Halifax Court House

"Answering the Call"

In June 1864, to deny Gen. Robert E. Lee the use of the South Side R.R. and the Richmond and Danville R.R., Gen. Ulysses S. Grant sent Gen. James H. Wilson and Gen. August V. Kautz south of Petersburg on a cavalry raid to destroy track and rolling stock as well as the Staunton River Bridge. On the morning of June 23, Confederate Capt. Benjamin L. Farinholt dispatched a courier from the bridge to Halifax (then called Banister Town) requesting reinforcements. Capt. William B. Hurt mustered his company of home guards, composed of old men from the community, and Headmaster John Henry Powell gathered young students from his Halifax Academy. On June 25, these old men and young boys helped defend the bridge from destruction by the Wilson-Kautz raiders.

Capt. Hurt recalled: "Capt. Farinholt ordered three or four of his companies to cross over the bridge and reinforce Col. Coleman and in obeying these orders, in my humble judgement, these little boys and old men rendered as valiant and faithful service as ever was rendered on any battlefield.... These little untrained boys and gray-headed farmers... arose from their position of partial safety and protection and with firm and steady step, marched into the very jaws of death itself."

As Capt.

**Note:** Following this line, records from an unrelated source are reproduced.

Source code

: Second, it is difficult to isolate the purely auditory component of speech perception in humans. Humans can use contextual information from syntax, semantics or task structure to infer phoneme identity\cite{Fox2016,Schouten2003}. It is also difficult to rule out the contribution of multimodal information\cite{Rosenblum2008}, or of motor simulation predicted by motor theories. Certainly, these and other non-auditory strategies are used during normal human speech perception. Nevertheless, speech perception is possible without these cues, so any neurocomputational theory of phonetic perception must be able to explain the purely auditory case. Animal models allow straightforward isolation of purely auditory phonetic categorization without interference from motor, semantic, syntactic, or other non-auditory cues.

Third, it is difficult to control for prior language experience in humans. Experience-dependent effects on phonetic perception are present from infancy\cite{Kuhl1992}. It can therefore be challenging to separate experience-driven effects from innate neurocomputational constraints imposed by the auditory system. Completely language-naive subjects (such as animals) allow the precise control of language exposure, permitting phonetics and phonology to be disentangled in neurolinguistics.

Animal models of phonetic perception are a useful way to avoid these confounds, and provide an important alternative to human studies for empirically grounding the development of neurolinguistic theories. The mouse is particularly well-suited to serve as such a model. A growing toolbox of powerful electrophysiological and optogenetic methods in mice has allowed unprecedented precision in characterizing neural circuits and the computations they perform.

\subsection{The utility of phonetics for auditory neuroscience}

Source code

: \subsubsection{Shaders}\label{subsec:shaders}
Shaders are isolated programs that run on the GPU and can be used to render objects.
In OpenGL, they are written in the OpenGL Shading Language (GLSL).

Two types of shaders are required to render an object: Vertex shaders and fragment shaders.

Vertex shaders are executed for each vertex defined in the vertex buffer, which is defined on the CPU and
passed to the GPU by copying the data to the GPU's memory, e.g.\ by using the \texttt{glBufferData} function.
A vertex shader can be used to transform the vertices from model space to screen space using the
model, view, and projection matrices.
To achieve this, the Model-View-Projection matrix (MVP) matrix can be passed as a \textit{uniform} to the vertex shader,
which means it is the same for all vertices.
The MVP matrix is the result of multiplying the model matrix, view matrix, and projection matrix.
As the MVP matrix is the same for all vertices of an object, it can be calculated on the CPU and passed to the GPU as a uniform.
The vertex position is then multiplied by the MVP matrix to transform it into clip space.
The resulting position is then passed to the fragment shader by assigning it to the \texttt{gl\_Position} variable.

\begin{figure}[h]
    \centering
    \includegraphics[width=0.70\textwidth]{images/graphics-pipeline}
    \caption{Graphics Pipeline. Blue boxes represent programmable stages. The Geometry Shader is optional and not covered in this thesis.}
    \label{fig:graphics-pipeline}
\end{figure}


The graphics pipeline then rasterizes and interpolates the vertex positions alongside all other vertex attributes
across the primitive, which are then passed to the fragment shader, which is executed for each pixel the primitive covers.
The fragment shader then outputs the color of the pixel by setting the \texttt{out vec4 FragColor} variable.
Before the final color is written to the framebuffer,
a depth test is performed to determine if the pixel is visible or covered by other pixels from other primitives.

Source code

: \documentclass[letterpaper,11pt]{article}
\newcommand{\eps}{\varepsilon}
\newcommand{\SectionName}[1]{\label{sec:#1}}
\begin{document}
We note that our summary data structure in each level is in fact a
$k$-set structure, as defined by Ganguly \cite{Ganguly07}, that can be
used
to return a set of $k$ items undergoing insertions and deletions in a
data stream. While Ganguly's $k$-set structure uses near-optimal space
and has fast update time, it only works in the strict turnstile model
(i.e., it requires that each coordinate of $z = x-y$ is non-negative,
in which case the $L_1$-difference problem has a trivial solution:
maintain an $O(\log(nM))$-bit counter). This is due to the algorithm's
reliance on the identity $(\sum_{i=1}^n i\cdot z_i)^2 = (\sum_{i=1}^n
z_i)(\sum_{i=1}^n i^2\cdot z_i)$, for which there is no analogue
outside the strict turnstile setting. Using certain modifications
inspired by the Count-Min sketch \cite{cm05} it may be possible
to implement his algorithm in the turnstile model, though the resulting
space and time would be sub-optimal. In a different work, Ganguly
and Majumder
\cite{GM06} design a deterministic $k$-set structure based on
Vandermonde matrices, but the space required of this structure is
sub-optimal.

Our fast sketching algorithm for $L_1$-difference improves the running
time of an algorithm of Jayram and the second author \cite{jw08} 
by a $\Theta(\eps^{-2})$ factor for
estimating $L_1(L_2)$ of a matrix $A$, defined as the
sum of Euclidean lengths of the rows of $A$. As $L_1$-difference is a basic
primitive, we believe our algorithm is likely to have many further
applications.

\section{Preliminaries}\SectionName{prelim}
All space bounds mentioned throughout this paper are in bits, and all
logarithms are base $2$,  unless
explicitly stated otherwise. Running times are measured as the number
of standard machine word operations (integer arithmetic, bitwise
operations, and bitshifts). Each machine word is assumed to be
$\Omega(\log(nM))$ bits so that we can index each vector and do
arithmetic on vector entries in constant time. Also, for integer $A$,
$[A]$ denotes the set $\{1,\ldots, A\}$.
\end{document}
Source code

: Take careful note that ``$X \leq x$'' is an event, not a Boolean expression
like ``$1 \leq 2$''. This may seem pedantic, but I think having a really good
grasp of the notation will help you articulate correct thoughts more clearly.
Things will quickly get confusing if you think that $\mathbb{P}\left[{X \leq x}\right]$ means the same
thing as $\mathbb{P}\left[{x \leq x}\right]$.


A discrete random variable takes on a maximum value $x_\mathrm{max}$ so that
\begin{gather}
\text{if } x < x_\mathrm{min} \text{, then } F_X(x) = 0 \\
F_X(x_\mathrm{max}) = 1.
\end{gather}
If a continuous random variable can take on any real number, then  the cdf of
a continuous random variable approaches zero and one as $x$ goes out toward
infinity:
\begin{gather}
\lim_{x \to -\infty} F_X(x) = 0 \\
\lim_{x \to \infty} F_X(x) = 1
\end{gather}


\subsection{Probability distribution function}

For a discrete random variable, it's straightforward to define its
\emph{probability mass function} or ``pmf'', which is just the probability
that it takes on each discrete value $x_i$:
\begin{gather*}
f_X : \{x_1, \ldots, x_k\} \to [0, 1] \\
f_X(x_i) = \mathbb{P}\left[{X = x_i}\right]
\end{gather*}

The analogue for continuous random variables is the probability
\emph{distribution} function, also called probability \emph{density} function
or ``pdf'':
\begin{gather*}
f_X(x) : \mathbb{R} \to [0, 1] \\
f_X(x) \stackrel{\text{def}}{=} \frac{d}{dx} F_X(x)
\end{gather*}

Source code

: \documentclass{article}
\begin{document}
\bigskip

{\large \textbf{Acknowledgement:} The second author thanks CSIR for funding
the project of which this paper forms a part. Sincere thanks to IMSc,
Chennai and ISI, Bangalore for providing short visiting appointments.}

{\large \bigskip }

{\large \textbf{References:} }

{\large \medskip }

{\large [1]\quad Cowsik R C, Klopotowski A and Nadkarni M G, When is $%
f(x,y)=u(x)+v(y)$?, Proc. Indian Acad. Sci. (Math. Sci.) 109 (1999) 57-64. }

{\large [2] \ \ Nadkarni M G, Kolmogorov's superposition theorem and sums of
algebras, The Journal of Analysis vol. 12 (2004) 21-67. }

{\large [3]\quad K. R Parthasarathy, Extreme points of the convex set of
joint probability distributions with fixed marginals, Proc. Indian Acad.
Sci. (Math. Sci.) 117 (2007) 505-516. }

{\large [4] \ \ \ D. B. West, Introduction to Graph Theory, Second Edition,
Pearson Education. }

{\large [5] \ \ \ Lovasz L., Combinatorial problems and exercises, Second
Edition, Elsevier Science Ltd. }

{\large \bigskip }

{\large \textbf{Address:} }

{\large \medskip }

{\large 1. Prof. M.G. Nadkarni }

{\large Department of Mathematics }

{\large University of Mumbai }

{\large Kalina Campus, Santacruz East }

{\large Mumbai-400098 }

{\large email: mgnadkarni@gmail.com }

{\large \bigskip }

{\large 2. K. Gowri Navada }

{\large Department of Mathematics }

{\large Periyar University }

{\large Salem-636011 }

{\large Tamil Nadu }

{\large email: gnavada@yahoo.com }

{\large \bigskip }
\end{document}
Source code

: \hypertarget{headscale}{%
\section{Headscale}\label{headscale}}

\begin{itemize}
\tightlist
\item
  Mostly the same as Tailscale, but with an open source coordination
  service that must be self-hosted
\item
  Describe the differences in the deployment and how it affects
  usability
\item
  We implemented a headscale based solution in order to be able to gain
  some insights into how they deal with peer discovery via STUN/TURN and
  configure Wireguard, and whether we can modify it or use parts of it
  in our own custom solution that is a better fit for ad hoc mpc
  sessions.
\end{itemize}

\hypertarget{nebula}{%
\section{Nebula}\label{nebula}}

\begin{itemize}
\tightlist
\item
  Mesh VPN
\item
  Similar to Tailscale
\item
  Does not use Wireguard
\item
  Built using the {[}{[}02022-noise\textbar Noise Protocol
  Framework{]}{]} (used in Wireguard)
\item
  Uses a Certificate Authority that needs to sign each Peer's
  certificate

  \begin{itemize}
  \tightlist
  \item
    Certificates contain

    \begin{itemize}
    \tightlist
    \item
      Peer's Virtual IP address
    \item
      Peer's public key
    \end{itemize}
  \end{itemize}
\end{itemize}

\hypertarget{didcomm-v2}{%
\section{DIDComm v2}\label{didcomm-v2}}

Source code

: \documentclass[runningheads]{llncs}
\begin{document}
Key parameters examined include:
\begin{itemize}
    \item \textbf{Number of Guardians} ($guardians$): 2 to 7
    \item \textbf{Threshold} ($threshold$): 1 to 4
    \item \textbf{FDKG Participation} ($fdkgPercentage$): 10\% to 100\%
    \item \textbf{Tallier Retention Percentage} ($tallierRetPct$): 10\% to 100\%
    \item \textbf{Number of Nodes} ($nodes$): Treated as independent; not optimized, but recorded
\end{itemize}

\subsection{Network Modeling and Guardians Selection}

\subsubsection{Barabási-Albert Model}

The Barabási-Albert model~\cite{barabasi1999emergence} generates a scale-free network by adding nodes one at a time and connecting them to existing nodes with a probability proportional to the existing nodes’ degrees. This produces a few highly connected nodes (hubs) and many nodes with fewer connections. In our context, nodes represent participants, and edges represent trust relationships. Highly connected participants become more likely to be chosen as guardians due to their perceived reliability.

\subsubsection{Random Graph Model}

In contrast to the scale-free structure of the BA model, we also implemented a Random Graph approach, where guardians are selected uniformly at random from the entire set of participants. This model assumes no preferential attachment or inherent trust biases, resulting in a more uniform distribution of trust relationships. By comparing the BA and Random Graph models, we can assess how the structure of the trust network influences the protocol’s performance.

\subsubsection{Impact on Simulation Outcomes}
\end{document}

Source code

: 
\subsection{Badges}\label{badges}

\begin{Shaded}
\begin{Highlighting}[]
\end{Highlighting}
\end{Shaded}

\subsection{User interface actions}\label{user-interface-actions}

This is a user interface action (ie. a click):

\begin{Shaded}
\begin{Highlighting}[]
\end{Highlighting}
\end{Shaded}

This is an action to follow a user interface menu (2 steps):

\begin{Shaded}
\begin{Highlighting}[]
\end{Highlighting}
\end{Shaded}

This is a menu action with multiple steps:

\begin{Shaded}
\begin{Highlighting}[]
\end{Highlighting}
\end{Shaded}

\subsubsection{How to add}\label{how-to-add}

Hurt came from the mouth of the bridge on the North side, at the head of his Company, he was wounded by a bullet that struck his belt buckle and glanced into his side.

(sidebar)

After General Robert E. Lee's surrender at Appomattox on April 9, 1865 the Federal VI Corps passed through Halifax on its way to occupy Danville. The ca. 1830 Halifax Academy, located on Academy Street, later became a public school and is now privately owned. The county seat of Banister Town as it was called during the war, became Houston in 1890, and after WWI changed its name to Halifax.

Marker is at the intersection of North Main Street (U.S. 501) and Houston Street (Virginia Route T-1110), on the right when traveling north on North Main Street.